Data records
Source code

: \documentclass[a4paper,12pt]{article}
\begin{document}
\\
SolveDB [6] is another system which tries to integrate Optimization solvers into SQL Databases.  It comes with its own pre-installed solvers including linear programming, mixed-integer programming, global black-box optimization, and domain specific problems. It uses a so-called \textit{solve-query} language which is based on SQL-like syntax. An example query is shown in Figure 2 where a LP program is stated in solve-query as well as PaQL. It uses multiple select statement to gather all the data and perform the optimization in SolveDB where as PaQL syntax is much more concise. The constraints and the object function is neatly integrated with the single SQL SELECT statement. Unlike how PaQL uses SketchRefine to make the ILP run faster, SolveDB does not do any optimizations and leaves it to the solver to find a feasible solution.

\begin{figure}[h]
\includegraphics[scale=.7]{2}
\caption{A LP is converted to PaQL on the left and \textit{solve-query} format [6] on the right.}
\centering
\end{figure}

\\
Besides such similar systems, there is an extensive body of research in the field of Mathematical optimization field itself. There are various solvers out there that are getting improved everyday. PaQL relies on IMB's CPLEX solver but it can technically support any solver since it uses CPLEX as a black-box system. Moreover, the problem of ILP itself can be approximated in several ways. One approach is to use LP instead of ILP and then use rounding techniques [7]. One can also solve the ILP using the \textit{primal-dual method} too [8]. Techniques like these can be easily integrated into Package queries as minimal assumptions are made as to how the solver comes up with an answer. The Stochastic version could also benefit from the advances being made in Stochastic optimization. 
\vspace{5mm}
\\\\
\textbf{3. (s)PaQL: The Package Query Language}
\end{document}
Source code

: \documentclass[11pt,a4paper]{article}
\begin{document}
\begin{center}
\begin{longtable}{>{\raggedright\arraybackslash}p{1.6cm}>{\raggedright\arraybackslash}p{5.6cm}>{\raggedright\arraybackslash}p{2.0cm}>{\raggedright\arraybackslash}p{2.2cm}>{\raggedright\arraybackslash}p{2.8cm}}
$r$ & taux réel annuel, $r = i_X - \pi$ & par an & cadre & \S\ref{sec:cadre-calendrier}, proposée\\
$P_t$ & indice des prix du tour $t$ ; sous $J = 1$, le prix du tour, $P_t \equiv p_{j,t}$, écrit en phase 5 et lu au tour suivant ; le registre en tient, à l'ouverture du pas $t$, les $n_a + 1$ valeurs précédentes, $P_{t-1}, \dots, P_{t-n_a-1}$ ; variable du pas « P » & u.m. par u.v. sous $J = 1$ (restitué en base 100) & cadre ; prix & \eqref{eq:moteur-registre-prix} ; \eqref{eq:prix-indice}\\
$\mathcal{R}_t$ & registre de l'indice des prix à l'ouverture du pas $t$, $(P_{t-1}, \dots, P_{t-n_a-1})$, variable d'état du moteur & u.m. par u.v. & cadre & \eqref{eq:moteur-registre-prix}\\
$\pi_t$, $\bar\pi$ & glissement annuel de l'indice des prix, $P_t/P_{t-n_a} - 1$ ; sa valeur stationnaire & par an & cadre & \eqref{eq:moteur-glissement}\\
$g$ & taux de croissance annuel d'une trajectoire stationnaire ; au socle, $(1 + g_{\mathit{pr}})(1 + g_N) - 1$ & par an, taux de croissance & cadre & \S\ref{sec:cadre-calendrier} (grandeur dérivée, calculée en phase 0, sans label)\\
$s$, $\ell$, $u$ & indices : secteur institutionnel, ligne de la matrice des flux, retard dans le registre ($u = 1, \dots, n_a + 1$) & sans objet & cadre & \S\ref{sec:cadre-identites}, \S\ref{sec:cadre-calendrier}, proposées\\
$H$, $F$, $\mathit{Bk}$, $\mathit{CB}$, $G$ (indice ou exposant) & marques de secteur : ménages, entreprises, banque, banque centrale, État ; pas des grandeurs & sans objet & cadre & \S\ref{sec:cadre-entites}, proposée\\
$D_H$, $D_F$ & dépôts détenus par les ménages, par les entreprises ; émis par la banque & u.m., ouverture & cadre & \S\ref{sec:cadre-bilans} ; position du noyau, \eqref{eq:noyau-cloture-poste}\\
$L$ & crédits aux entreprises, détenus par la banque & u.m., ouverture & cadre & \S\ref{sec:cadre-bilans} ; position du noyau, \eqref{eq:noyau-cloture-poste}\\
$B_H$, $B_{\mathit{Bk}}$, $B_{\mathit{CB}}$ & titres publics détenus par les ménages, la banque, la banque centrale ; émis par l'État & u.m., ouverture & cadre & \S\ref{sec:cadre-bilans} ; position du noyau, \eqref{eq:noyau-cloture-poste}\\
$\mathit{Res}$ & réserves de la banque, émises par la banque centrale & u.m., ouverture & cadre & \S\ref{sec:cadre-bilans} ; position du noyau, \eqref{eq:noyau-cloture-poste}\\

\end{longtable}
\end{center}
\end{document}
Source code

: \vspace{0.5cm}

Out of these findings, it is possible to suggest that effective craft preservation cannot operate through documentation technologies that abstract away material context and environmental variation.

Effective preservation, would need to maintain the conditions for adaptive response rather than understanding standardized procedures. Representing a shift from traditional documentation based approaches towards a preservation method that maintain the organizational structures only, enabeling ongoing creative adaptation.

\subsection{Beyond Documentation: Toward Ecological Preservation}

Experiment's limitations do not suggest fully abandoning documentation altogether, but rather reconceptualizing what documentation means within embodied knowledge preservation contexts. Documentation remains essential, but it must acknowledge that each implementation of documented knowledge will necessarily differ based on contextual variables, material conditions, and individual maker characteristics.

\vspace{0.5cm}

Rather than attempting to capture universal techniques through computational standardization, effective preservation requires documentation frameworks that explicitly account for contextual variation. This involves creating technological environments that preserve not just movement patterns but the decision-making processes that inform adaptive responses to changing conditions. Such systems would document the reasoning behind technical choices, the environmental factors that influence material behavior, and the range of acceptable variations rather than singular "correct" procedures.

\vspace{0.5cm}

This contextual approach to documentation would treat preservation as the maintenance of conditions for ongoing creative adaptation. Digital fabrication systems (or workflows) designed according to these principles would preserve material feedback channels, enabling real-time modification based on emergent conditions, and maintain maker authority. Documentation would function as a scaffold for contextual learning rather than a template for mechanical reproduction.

Work required
Return, from the data, each line where the string "longtable" occurs.

Reply to the exercise
\begin{longtable}{>{\raggedright\arraybackslash}p{1.6cm}>{\raggedright\arraybackslash}p{5.6cm}>{\raggedright\arraybackslash}p{2.0cm}>{\raggedright\arraybackslash}p{2.2cm}>{\raggedright\arraybackslash}p{2.8cm}}
\end{longtable}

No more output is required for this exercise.